週刊ホテルレストラン「HOTERES」(2014年6月27日発行)

週刊ホテルレストラン「HOTERES」(2014年6月27日発行)に掲載された記事からの転載です。

「なめんなよ♥いばらき県」
豊富な食材と観光資源を全国に発信

 大消費地に隣接し,豊富な食材や観光資源を持ちながらも,必ずしも知名度が高いとは言えないことが課題となっている茨城県。その現状を打破すべく,「なめんなよ❤いばらき県」をスローガンに掲げ,茨城県の魅力を積極的に発信することで認知度向上を目指している。

 本インタビューでは茨城県知事である橋本昌氏に,茨城の特に食材に関する魅力や,観光振興の取組みについて聞いた。

 

東京の市場関係者から「野菜王国」とも呼ばれる食の宝庫,茨城県

-まずは食材という観点で茨城についてお聞きしたいと思います。茨城県は食の宝庫を自負するほどさまざまな食材が生産されていると聞いています。

 茨城県は,温暖な気候と冷涼な気候の境に位置していることから,本県が北限,南限と言われる農産物も多く,しかも四季を通じて非常に多くの魅力的な食材が生産されているという特徴があります。事実,野菜を例にあげれば,茨城県は東京の市場関係者から「野菜王国」と呼ばれるほど種類も量も豊富で,年間を通じて彩り豊かな野菜が生産されています。野菜は鮮度が重要ですが,大消費地に隣接し新鮮でしかも良質な野菜を届けることができる点も茨城県の強みです。
 農産物だけではありません。茨城県の沖合は親潮と黒潮が交錯する「出会いの海」と言われ,寒暖両方の魚介類が漁獲できる好漁場となっており,海の幸にも大変恵まれています。

「つくれば売れる」から「喜んで食べてもらえる」へのシフト

-素晴らしいですね。そのような中でも橋本知事は農業改革を推し進められていると聞いています。どのような点が課題なのでしょうか。

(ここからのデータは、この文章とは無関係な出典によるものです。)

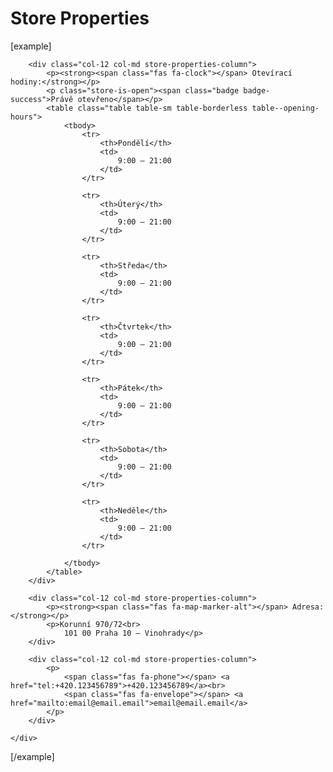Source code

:Store Properties
================

[example]
<section class="store-detail__properties">
	<div class="row">

		<div class="col-12 col-md store-properties-column">
			<p><strong><span class="fas fa-clock"></span> Otevírací hodiny:</strong></p>
			<p class="store-is-open"><span class="badge badge-success">Právě otevřeno</span></p>
			<table class="table table-sm table-borderless table--opening-hours">
				<tbody>
					<tr>
						<th>Pondělí</th>
						<td>
							9:00 — 21:00
						</td>
					</tr>

					<tr>
						<th>Úterý</th>
						<td>
							9:00 — 21:00
						</td>
					</tr>

					<tr>
						<th>Středa</th>
						<td>
							9:00 — 21:00
						</td>
					</tr>

					<tr>
						<th>Čtvrtek</th>
						<td>
							9:00 — 21:00
						</td>
					</tr>

					<tr>
						<th>Pátek</th>
						<td>
							9:00 — 21:00
						</td>
					</tr>

					<tr>
						<th>Sobota</th>
						<td>
							9:00 — 21:00
						</td>
					</tr>

					<tr>
						<th>Neděle</th>
						<td>
							9:00 — 21:00
						</td>
					</tr>

				</tbody>
			</table>
		</div>

		<div class="col-12 col-md store-properties-column">
			<p><strong><span class="fas fa-map-marker-alt"></span> Adresa:</strong></p>
			<p>Korunní 970/72<br>
				101 00 Praha 10 – Vinohrady</p>
		</div>

		<div class="col-12 col-md store-properties-column">
			<p>
				<span class="fas fa-phone"></span> <a href="tel:+420.123456789">+420.123456789</a><br>
				<span class="fas fa-envelope"></span> <a href="mailto:email@email.email">email@email.email</a>
			</p>
		</div>
		
	</div>
</section>
[/example]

 もちろん現在も多くの方に喜んで食べていただいているのは事実ですが,より消費者の視点に立った農業を目指そうと農業改革を進めています。「消費者のベストパートナー」とよく言っているのですが,安全安心・高品質な農作物を作るのは当然として,「どういうものが市場で求められ,消費者に喜ばれるのか」という考え方が重要であると思っています。例えば,現在茨城県が産出額全国1位のミズナですが,以前は茨城県では栽培されていませんでした。しかし,東京都中央卸売市場の方からの「ミズナの需要はこれから伸びていく」という情報に基づき,栽培に取り組んだ結果,4年で全国トップシェアとなりました。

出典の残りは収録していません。